Long before I became a reporter for elPeriódico de Guatemala, the careers of many of my country’s journalists had been terminated. Some abandoned the newsroom for less complicated jobs; others vanished from their desks and typewriters—only to show up in the morgues as victims of political violence, as one more desaparecido on the long list of casualties in Guatemala’s civil war.

Just type these five words into Google: periodistas asesinados conflicto armado Guatemala. The search engine will retrieve hundreds of thousands of pages. It is the same with any search, you might say. But there is a difference: This is not a search for the right restaurant or hotel. These are pages about reporters assassinated during the civil war that ran from 1960 to 1996; this is the history of journalism in my country.

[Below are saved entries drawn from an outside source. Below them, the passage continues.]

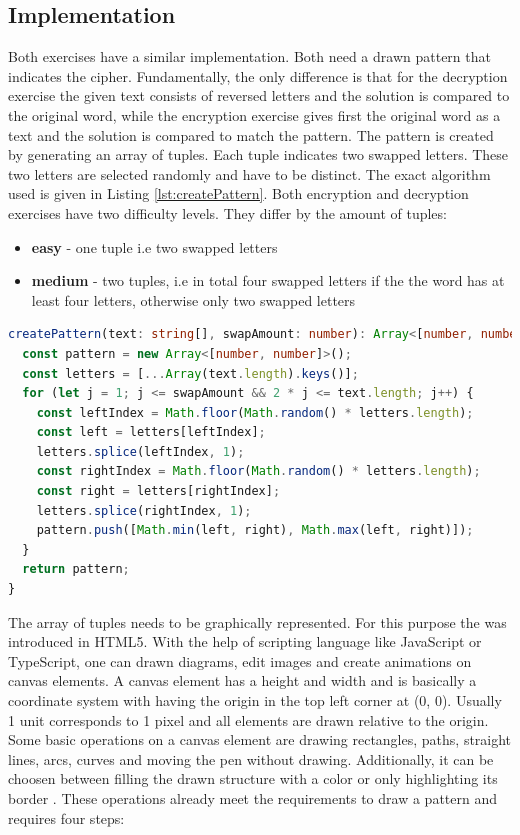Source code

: \subsection{Implementation}

Both exercises have a similar implementation. Both need a drawn pattern that indicates the cipher. Fundamentally, the only difference is that for the decryption exercise the given text consists of reversed letters and the solution is compared to the original word, while the encryption exercise gives first the original word as a text and the solution is compared to match the pattern. 
The pattern is created by generating an array of tuples. Each tuple indicates two swapped letters. These two letters are selected randomly and have to be distinct. The exact algorithm used is given in Listing \ref{lst:createPattern}.
Both encryption and decryption exercises have two difficulty levels. They differ by the amount of tuples:

\begin{itemize}
    \item \textbf{easy} - one tuple i.e two swapped letters 
    \item \textbf{medium} - two tuples, i.e in total four swapped letters if the the word has at least four letters, otherwise only two swapped letters 
\end{itemize}

\begin{lstlisting}[language=TypeScript,caption={Algorithm to generate an array of distinc tuples of given size},label={lst:createPattern}]
createPattern(text: string[], swapAmount: number): Array<[number, number]> {
  const pattern = new Array<[number, number]>();
  const letters = [...Array(text.length).keys()];
  for (let j = 1; j <= swapAmount && 2 * j <= text.length; j++) {
    const leftIndex = Math.floor(Math.random() * letters.length);
    const left = letters[leftIndex];
    letters.splice(leftIndex, 1);
    const rightIndex = Math.floor(Math.random() * letters.length);
    const right = letters[rightIndex];
    letters.splice(rightIndex, 1);
    pattern.push([Math.min(left, right), Math.max(left, right)]);
  }
  return pattern;
}
\end{lstlisting}

The array of tuples needs to be graphically represented. For this purpose the  was introduced in HTML5. With the help of scripting language like JavaScript or TypeScript, one can drawn diagrams, edit images and create animations on canvas elements. A canvas element has a height and width and is basically a coordinate system with having the origin in the top left corner at (0, 0). Usually 1 unit corresponds to 1 pixel and all elements are drawn relative to the origin. Some basic operations on a canvas element are drawing rectangles, paths, straight lines, arcs, curves and moving the pen without drawing. Additionally, it can be choosen between filling the drawn structure with a color or only highlighting its border \cite{MDNWebDocs}. These operations already meet the requirements to draw a pattern and requires four steps: 

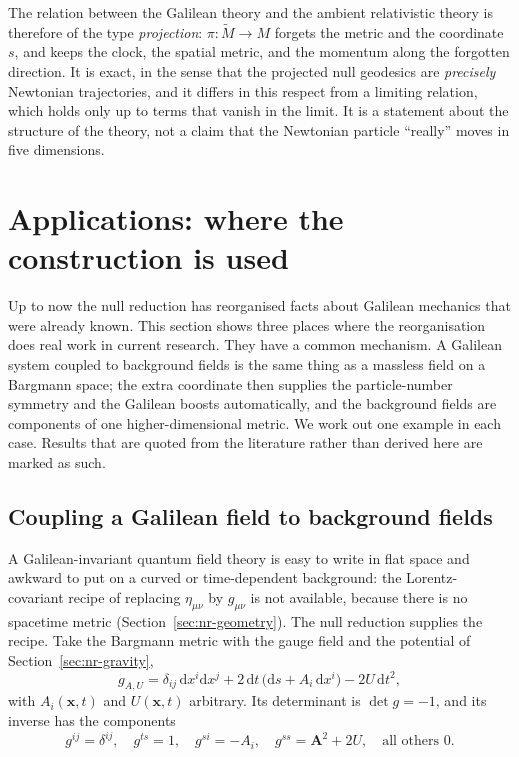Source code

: The relation between the Galilean theory and the ambient relativistic theory
is therefore of the type \emph{projection}: $\pi:\tilde M\to M$ forgets the
metric and the coordinate $s$, and keeps the clock, the spatial metric, and the
momentum along the forgotten direction. It is exact, in the sense that the
projected null geodesics are \emph{precisely} Newtonian trajectories, and it
differs in this respect from a limiting relation, which holds only up to terms
that vanish in the limit. It is a statement about the structure of the theory,
not a claim that the Newtonian particle ``really'' moves in five dimensions.

\section[Applications]{Applications: where the construction is used}
\label{sec:nr-applications}

Up to now the null reduction has reorganised facts about Galilean mechanics
that were already known. This section shows three places where the
reorganisation does real work in current research. They have a common
mechanism. A Galilean system coupled to background fields is the same thing as a
massless field on a Bargmann space; the extra coordinate then supplies
the particle-number symmetry and the Galilean boosts automatically, and the
background fields are components of one higher-dimensional metric. We work out
one example in each case. Results that are quoted from the literature
rather than derived here are marked as such.

\subsection{Coupling a Galilean field to background fields}

A Galilean-invariant quantum field theory is easy to write in flat space and
awkward to put on a curved or time-dependent background: the Lorentz-covariant
recipe of replacing $\eta_{\mu\nu}$ by $g_{\mu\nu}$ is not available, because
there is no spacetime metric (Section~\ref{sec:nr-geometry}). The null reduction
supplies the recipe. Take the Bargmann metric with the gauge field and the
potential of Section~\ref{sec:nr-gravity},
\begin{equation}
  g_{A,U}=\delta_{ij}\,\mathrm{d}x^i\mathrm{d}x^j
  +2\,\mathrm{d}t\,\bigl(\mathrm{d}s+A_i\,\mathrm{d}x^i\bigr)-2U\,\mathrm{d}t^2 ,
  \label{nr:gAU}
\end{equation}
with $A_i(\mathbf{x},t)$ and $U(\mathbf{x},t)$ arbitrary. Its determinant is $\det g=-1$, and its inverse
has the components
\begin{equation}
  g^{ij}=\delta^{ij},\quad g^{ts}=1,\quad g^{si}=-A_i,\quad
  g^{ss}=\mathbf{A}^2+2U,\quad\text{all others }0 .
  \label{nr:ginvAU}
\end{equation}

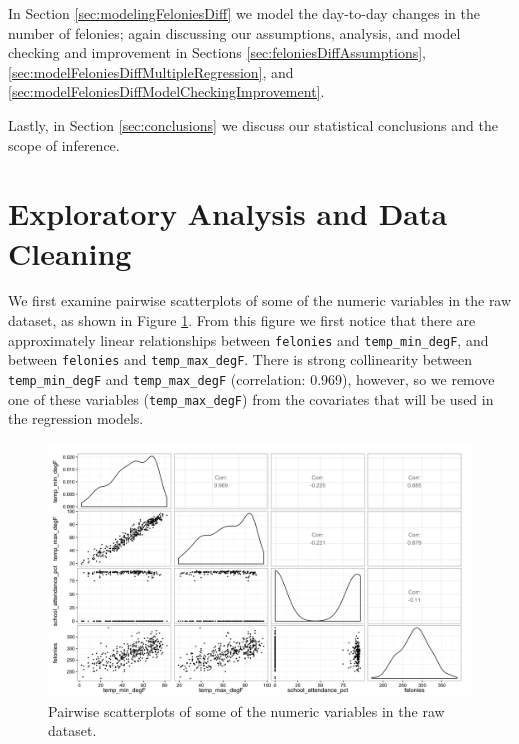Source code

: \documentclass[11pt,notitlepage]{article}
\begin{document}
In Section \ref{sec:modelingFeloniesDiff} we model the day-to-day changes in the number of felonies; again discussing our assumptions, analysis, and model checking and improvement in Sections \ref{sec:feloniesDiffAssumptions}, \ref{sec:modelFeloniesDiffMultipleRegression}, and \ref{sec:modelFeloniesDiffModelCheckingImprovement}.

Lastly, in Section \ref{sec:conclusions} we discuss our statistical conclusions and the scope of inference.





\section{Exploratory Analysis and Data Cleaning}
\label{sec:eda}

We first examine pairwise scatterplots of some of the numeric variables in the raw dataset, as shown in Figure \ref{fig:pairsNumericExclAcc}. From this figure we first notice that there are approximately linear relationships between \texttt{felonies} and \texttt{temp_min_degF}, and between \texttt{felonies} and \texttt{temp_max_degF}. There is strong collinearity between \texttt{temp_min_degF} and \texttt{temp_max_degF} (correlation: 0.969), however, so we remove one of these variables (\texttt{temp_max_degF}) from the covariates that will be used in the regression models.

\begin{figure}[!h]
  \vspace*{-3mm}
	\centering
	\captionsetup{width=0.9\textwidth}
	\includegraphics[width=6in]{figures/pairsNumericExclAcc.png}
	\vspace*{-3mm}
	\caption{Pairwise scatterplots of some of the numeric variables in the raw dataset.}
	\label{fig:pairsNumericExclAcc}
	\vspace*{-3mm}
\end{figure}
\end{document}
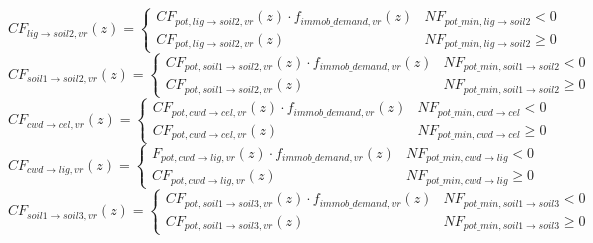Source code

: \begin{equation}
    CF_{lig \rightarrow soil2, vr}(z)=\left\{\begin{array}{ll} CF_{pot, lig \rightarrow soil2, vr}(z) \cdot f_{immob\_demand, vr}(z) & NF_{pot\_{min, lig \rightarrow soil2}} <0 \\ 
    CF_{pot, lig \rightarrow soil2, vr}(z) & NF_{pot\_{min, lig \rightarrow soil2}} \geqslant 0
   \end{array}\right.
\end{equation}
\begin{equation}
    CF_{soil1 \rightarrow soil2, vr}(z)=\left\{\begin{array}{ll} CF_{pot, soil1 \rightarrow soil2, vr}(z) \cdot f_{immob\_demand, vr}(z) & NF_{pot\_{min, soil1 \rightarrow soil2}} <0 \\ 
    CF_{pot, soil1 \rightarrow soil2, vr}(z) & NF_{pot\_{min, soil1 \rightarrow soil2}} \geqslant 0
   \end{array}\right.
\end{equation}
\begin{equation}
    CF_{cwd \rightarrow cel, vr}(z)=\left\{\begin{array}{ll} CF_{pot, cwd \rightarrow cel, vr}(z) \cdot f_{immob\_demand, vr}(z) & NF_{pot\_{min, cwd \rightarrow cel}} <0 \\ 
    CF_{pot, cwd \rightarrow cel, vr}(z) & NF_{pot\_{min, cwd \rightarrow cel}} \geqslant 0
   \end{array}\right.
\end{equation}
\begin{equation}
    CF_{cwd \rightarrow lig, vr}(z)=\left\{\begin{array}{ll} F_{pot, cwd \rightarrow lig, vr}(z) \cdot f_{immob\_demand, vr}(z) & NF_{pot\_{min, cwd \rightarrow lig}} <0 \\ 
    CF_{pot, cwd \rightarrow lig, vr}(z) & NF_{pot\_{min, cwd \rightarrow lig}} \geqslant 0
   \end{array}\right.
\end{equation}
\begin{equation}
    CF_{soil1 \rightarrow soil3, vr}(z)=\left\{\begin{array}{ll} CF_{pot, soil1 \rightarrow soil3, vr}(z) \cdot f_{immob\_demand, vr}(z) & NF_{pot\_{min, soil1 \rightarrow soil3}} <0 \\ 
    CF_{pot, soil1 \rightarrow soil3, vr}(z) & NF_{pot\_{min, soil1 \rightarrow soil3}} \geqslant 0
   \end{array}\right.
\end{equation}
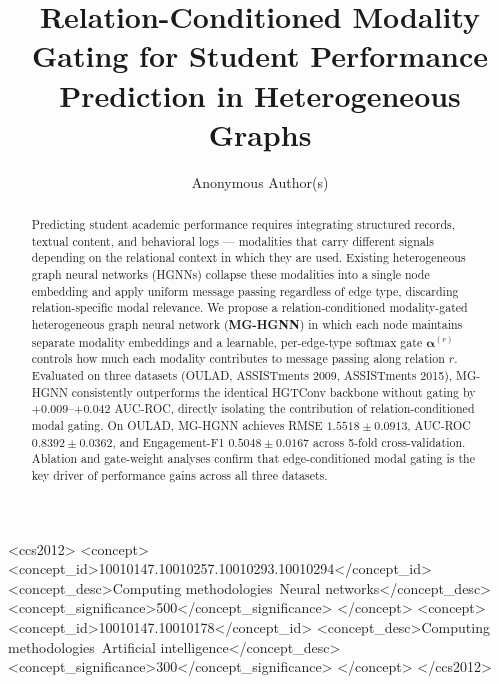 \documentclass[sigconf]{acmart}
\begin{document}
\title{Relation-Conditioned Modality Gating for Student
Performance Prediction in Heterogeneous Graphs}

\author{Anonymous Author(s)}

\begin{CCSXML}
<ccs2012>
  <concept>
    <concept_id>10010147.10010257.10010293.10010294</concept_id>
    <concept_desc>Computing methodologies~Neural networks</concept_desc>
    <concept_significance>500</concept_significance>
  </concept>
  <concept>
    <concept_id>10010147.10010178</concept_id>
    <concept_desc>Computing methodologies~Artificial intelligence</concept_desc>
    <concept_significance>300</concept_significance>
  </concept>
</ccs2012>
\end{CCSXML}



\begin{abstract}
Predicting student academic performance requires integrating structured
records, textual content, and behavioral logs --- modalities that carry
different signals depending on the relational context in which they are
used. Existing heterogeneous graph neural networks (HGNNs) collapse these
modalities into a single node embedding and apply uniform message passing
regardless of edge type, discarding relation-specific modal relevance.
We propose a relation-conditioned modality-gated
heterogeneous graph neural network (\textbf{MG-HGNN})
in which each
node maintains separate modality embeddings and a learnable, per-edge-type
softmax gate $\boldsymbol{\alpha}^{(r)}$ controls how much each modality
contributes to message passing along relation $r$.
Evaluated on three datasets (OULAD, ASSISTments 2009, ASSISTments 2015),
MG-HGNN consistently outperforms the identical HGTConv backbone without
gating by $+0.009$--$+0.042$ AUC-ROC, directly isolating the contribution
of relation-conditioned modal gating. On OULAD, MG-HGNN achieves
RMSE $1.5518 \pm 0.0913$, AUC-ROC $0.8392 \pm 0.0362$, and
Engagement-F1 $0.5048 \pm 0.0167$ across 5-fold cross-validation.
Ablation and gate-weight analyses confirm that edge-conditioned modal
gating is the key driver of performance gains across all three datasets.
\end{abstract}
\end{document}
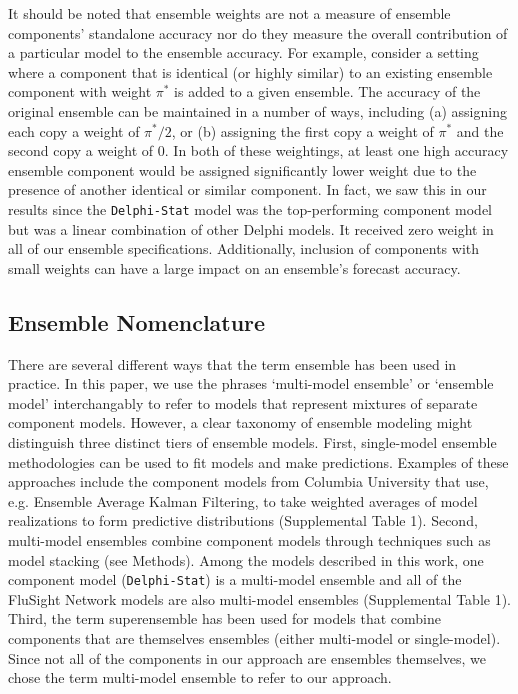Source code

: \documentclass{article}\usepackage[]{graphicx}\usepackage[]{color}
\begin{document}
It should be noted that ensemble weights are not a measure of ensemble components' standalone accuracy nor do they measure the overall contribution of a particular model to the ensemble accuracy.
For example, consider a setting where a component that is identical (or highly similar) to an existing ensemble component with weight $\pi^*$ is added to a given ensemble. 
The accuracy of the original ensemble can be maintained in a number of ways, including (a) assigning each copy a weight of $\pi^*/2$, or (b) assigning the first copy a weight of $\pi^*$ and the second copy a weight of $0$. 
In both of these weightings, at least one high accuracy ensemble component would be assigned significantly lower weight due to the presence of another identical or similar component.
In fact, we saw this in our results since the {\tt Delphi-Stat} model was the top-performing component model but was a linear combination of other Delphi models.
It received zero weight in all of our ensemble specifications.
Additionally, inclusion of components with small weights can have a large impact on an ensemble's forecast accuracy.


\subsection*{Ensemble Nomenclature}

There are several different ways that the term ensemble has been used in practice. 
In this paper, we use the phrases `multi-model ensemble' or `ensemble model' interchangably to refer to models that represent mixtures of separate component models. 
However, a clear taxonomy of ensemble modeling might distinguish three distinct tiers of ensemble models. 
First, single-model ensemble methodologies can be used to fit models and make predictions. 
Examples of these approaches include the component models from Columbia University that use, e.g. Ensemble Average Kalman Filtering, to take weighted averages of model realizations to form predictive distributions (Supplemental Table 1).
Second, multi-model ensembles combine component models through techniques such as model stacking (see Methods).
Among the models described in this work, one component model ({\tt Delphi-Stat}) is a multi-model ensemble and all of the FluSight Network models are also multi-model ensembles (Supplemental Table 1).
Third, the term superensemble has been used for models that combine components that are themselves ensembles (either multi-model or single-model)\cite{krishnamurti1999improved,Yamana2016}.
Since not all of the components in our approach are ensembles themselves, we chose the term multi-model ensemble to refer to our approach.
\end{document}
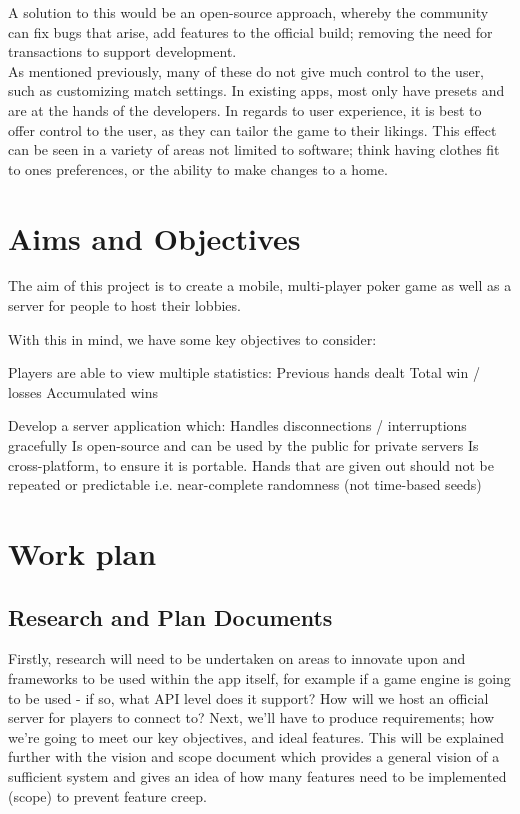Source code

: \documentclass[11pt]{article}
\begin{document}
{\begin{center}
\end{center}


A solution to this would be an open-source approach, whereby the community can fix bugs that arise, add features to the official build; removing the need for transactions to support development. \\ 

As mentioned previously, many of these do not give much control to the user, such as customizing match settings. In existing apps, most only have presets and are at the hands of the developers. In regards to user experience, it is best to offer control to the user, as they can tailor the game to their likings. This effect can be seen in a variety of areas not limited to software; think having clothes fit to ones preferences, or the ability to make changes to a home. %

\newpage
\section*{Aims and Objectives}

The aim of this project is to create a mobile, multi-player poker game as well as a server for people to host their lobbies. 

With this in mind, we have some key objectives to consider: 

\begin{outline}
	\1 Players are able to view multiple statistics:
		\2 Previous hands dealt
		\2 Total win / losses
		\2 Accumulated wins	
	
	\1 Develop a server application which: 
		\2 Handles disconnections / interruptions gracefully
		\2 Is open-source and can be used by the public for private servers
		\2 Is cross-platform, to ensure it is portable.
	\1 Hands that are given out should not be repeated or predictable i.e. near-complete randomness (not time-based seeds)
\end{outline}

\newpage
\section*{Work plan}


\subsection*{Research and Plan Documents}

Firstly, research will need to be undertaken on areas to innovate upon and frameworks to be used within the app itself, for example if a game engine is going to be used - if so, what API level does it support? How will we host an official server for players to connect to? Next, we'll have to produce requirements; how we're going to meet our key objectives, and ideal features. This will be explained further with the vision and scope document which provides a general vision of a sufficient system and gives an idea of how many features need to be implemented (scope) to prevent feature creep.


}
\end{document}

Sometimes a search will show you what you don’t want to know. For example, in April 2000 a Spanish journalist was about to travel to Guatemala to work as a trainee for Prensa Libre, one of the country’s largest newspapers. When she showed her family the paper’s website, the computer screen showed the latest breaking news: A photographer had just been shot down while covering a violent demonstration. The journalist’s mother begged her not to travel to Guatemala, but she did, and a breaking news piece about her death is how we, her Guatemalan peers, heard about that story.

While I was researching assassinated Guatemalan journalists, I found a site that compiles facts and figures I’d never seen all in one place. I learned that during the 36-year Guatemalan civil war, 342 journalists were assassinated and 126 were illegally arrested or disappeared. That averages one attack on the press per month, consistently, between 1960 and 1996. The statistics come from the Grupo de Apoyo Mutuo, a group of the victims’ relatives. There was no investigation into any of these deaths, nor has there ever been a trial for the case of a journalist who disappeared during that time.

Peace accords were signed in 1996 at the end of the civil war, and after that Guatemalan journalism became a different story. The dark days faded into the light of a new era when a generation emerged from universities and filled the newsrooms with young reporters: men and women in their 20s who faced the challenge of starting their careers while they were writing a new chapter in the history of their country.

But since the peace accords were signed, there have still been threats. There have been illegal raids on the houses of several journalists. There have been calls meant to frighten journalists into silence. There have been advertisers that vanished from our pages and, in an economy as small as Guatemala’s, one advertiser sometimes speaks for ten businesses.